Stored data
****
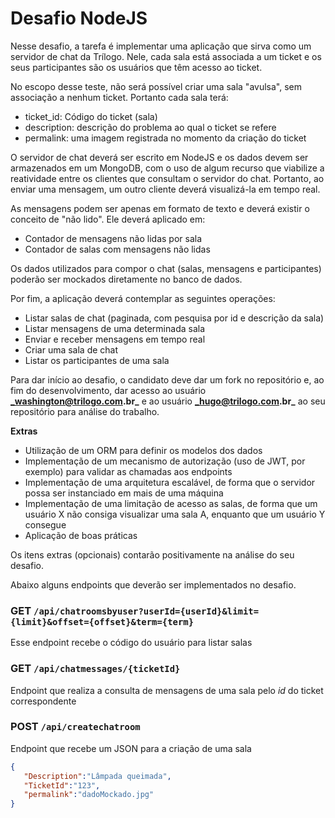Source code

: # Desafio NodeJS #

Nesse desafio, a tarefa é implementar uma aplicação que sirva como um servidor de chat da Trílogo. Nele, cada sala está associada a um ticket e os seus participantes são os usuários que têm acesso ao ticket.

No escopo desse teste, não será possível criar uma sala "avulsa", sem associação a nenhum ticket. Portanto cada sala terá:

* ticket_id: Código do ticket (sala)
* description: descrição do problema ao qual o ticket se refere
* permalink: uma imagem registrada no momento da criação do ticket

O servidor de chat deverá ser escrito em NodeJS e os dados devem ser armazenados em um MongoDB, com o uso de algum recurso que viabilize a reatividade entre os clientes que consultam o servidor do chat. Portanto, ao enviar uma mensagem, um outro cliente deverá visualizá-la em tempo real.

As mensagens podem ser apenas em formato de texto e deverá existir o conceito de "não lido". Ele deverá aplicado em:

* Contador de mensagens não lidas por sala
* Contador de salas com mensagens não lidas

Os dados utilizados para compor o chat (salas, mensagens e participantes) poderão ser mockados diretamente no banco de dados.

Por fim, a aplicação deverá contemplar as seguintes operações:

* Listar salas de chat (paginada, com pesquisa por id e descrição da sala)
* Listar mensagens de uma determinada sala
* Enviar e receber mensagens em tempo real
* Criar uma sala de chat
* Listar os participantes de uma sala

Para dar início ao desafio, o candidato deve dar um fork no repositório e, ao fim do desenvolvimento, dar acesso ao usuário **_washington@trilogo.com.br_** e ao usuário **_hugo@trilogo.com.br_** ao seu repositório para análise do trabalho.

**Extras**

* Utilização de um ORM para definir os modelos dos dados
* Implementação de um mecanismo de autorização (uso de JWT, por exemplo) para validar as chamadas aos endpoints
* Implementação de uma arquitetura escalável, de forma que o servidor possa ser instanciado em mais de uma máquina
* Implementação de uma limitação de acesso as salas, de forma que um usuário X não consiga visualizar uma sala A, enquanto que um usuário Y consegue
* Aplicação de boas práticas

Os itens extras (opcionais) contarão positivamente na análise do seu desafio.

Abaixo alguns endpoints que deverão ser implementados no desafio.

### GET `/api/chatroomsbyuser?userId={userId}&limit={limit}&offset={offset}&term={term}`
Esse endpoint recebe o código do usuário para listar salas

### GET `/api/chatmessages/{ticketId}`
Endpoint que realiza a consulta de mensagens de uma sala pelo _id_ do ticket correspondente

### POST `/api/createchatroom`
Endpoint que recebe um JSON para a criação de uma sala

```json
{
   "Description":"Lâmpada queimada",
   "TicketId":"123",
   "permalink":"dadoMockado.jpg"
}
```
****
Required work:
Reproduce the lines above, beginning at the line with "de uma máquina" and stopping after the line with "usuário Y consegue", exactly as they are.

Reply to the task:
* Implementação de uma arquitetura escalável, de forma que o servidor possa ser instanciado em mais de uma máquina
* Implementação de uma limitação de acesso as salas, de forma que um usuário X não consiga visualizar uma sala A, enquanto que um usuário Y consegue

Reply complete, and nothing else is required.